Hot air and hot collars over 'Israel Lobby'



Accusations of anti-Semitism surface every time an academic questions Israeli policy. Ardently pro-Israel Americans often are astonished to learn that half of Israelis disapprove of the hawkish policies of its governments and tend to welcome critiques of American lobbyists for the Likudnik hardliners.

Now two American professors look set on provoking a rethink about America's crucial Middle East commitment, the long-standing one with Israel.
John Mearsheimer, a political scientist at the University of Chicago, and Stephen Walt, a professor at the John F. Kennedy School of Government at Harvard are in the eye of the hurricane of their making.Their new book The Israel Lobby and U.S. Foreign Policy is drawing controversy, weeks ahead of its Sept. 4 release by Farrar, Straus and Giroux.

Mearsheimer and Walt raised eyebrows when they published a brief of their thesis in the London Review of Books last year. They assert that pro-Israel groups have disproportionate influence on U.S. foreign policy, and that this trend has not always served U.S. interests, or, for that matter, Israel's.

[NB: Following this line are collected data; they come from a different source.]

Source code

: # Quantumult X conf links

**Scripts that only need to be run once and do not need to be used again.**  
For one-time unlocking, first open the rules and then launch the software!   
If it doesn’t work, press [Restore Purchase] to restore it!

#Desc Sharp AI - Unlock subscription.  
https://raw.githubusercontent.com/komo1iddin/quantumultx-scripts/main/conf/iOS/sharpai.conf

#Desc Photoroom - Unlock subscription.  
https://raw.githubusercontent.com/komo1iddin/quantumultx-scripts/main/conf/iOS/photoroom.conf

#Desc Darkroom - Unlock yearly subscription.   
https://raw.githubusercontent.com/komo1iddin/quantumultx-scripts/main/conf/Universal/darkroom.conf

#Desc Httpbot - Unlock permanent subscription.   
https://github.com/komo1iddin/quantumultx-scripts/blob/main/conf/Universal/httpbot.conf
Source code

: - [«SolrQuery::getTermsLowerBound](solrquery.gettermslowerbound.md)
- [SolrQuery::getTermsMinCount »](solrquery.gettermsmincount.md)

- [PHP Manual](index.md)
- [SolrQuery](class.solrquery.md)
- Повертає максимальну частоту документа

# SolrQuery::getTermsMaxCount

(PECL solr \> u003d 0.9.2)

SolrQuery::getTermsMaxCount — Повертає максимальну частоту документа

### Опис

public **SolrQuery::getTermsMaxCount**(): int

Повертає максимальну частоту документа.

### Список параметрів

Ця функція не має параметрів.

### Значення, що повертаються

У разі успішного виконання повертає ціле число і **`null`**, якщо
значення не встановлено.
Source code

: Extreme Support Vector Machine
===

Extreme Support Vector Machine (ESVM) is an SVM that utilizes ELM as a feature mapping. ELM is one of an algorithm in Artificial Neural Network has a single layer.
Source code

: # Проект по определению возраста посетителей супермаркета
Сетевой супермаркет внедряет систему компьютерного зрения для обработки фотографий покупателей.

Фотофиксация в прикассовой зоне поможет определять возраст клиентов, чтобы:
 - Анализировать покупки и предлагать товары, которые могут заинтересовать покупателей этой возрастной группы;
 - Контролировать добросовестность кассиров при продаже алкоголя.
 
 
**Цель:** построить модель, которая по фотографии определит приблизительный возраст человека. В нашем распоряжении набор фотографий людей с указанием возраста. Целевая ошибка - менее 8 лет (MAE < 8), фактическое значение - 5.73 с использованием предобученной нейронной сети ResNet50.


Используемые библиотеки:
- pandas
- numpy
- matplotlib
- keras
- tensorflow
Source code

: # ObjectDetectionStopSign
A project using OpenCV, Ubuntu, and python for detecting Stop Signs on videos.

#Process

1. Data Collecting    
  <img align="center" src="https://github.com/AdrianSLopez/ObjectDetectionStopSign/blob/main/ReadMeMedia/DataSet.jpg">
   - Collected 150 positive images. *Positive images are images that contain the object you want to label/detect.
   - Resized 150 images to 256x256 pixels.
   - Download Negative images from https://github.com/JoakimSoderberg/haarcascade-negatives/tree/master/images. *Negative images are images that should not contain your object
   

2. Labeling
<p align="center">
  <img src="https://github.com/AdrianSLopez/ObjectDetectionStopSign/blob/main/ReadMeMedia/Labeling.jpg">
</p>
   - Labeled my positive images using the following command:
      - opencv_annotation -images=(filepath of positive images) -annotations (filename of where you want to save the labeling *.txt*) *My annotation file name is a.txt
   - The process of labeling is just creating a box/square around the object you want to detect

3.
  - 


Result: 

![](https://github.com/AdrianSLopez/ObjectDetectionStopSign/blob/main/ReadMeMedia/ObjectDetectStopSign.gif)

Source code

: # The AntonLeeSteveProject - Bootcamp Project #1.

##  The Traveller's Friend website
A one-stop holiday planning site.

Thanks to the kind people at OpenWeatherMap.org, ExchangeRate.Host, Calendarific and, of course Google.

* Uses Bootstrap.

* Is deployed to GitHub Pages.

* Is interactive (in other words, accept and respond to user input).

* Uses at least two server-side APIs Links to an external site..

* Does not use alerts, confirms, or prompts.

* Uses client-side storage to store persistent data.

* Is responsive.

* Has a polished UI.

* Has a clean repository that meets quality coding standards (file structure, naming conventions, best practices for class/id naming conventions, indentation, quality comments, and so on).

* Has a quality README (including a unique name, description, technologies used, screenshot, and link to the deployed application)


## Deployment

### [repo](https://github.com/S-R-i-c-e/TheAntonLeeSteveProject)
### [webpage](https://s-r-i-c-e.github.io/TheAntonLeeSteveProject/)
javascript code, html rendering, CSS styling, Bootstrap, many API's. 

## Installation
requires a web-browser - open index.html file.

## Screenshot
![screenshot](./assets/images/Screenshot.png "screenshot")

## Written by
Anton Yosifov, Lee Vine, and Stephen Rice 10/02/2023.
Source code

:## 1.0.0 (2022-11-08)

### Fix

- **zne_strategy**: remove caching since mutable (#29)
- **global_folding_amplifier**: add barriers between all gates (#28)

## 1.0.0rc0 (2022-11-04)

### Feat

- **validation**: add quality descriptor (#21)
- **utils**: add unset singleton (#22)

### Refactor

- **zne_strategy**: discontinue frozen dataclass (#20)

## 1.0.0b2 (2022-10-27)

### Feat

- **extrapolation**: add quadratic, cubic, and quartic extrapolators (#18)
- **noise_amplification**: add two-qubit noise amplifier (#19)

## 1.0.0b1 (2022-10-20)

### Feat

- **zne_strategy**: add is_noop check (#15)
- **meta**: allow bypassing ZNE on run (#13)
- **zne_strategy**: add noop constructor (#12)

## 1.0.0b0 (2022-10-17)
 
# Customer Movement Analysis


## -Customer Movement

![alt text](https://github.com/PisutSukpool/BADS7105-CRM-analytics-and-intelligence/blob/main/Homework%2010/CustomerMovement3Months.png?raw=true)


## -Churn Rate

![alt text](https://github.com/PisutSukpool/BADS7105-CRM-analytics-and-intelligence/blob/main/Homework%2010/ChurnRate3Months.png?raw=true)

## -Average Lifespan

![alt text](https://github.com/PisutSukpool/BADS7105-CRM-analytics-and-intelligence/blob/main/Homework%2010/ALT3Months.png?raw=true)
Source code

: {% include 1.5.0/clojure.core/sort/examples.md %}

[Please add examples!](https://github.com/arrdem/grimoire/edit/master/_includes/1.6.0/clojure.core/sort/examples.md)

While some praised their writing as courageous,pro-Israel groups cry anti-semitism.

Check out the London Review piece; Michael Massing's deconstructs the controversy in the New York Review of Books.

The fear of public outrage and demonstrations has prompted the Chicago Council on Global Affairs to rescind an invitation for the dynamic duo to speak on campus about the subject. As Walt told the New York Times this week, one of his principal points in his book is that to challenge the Israel lobby remains taboo inside the United States.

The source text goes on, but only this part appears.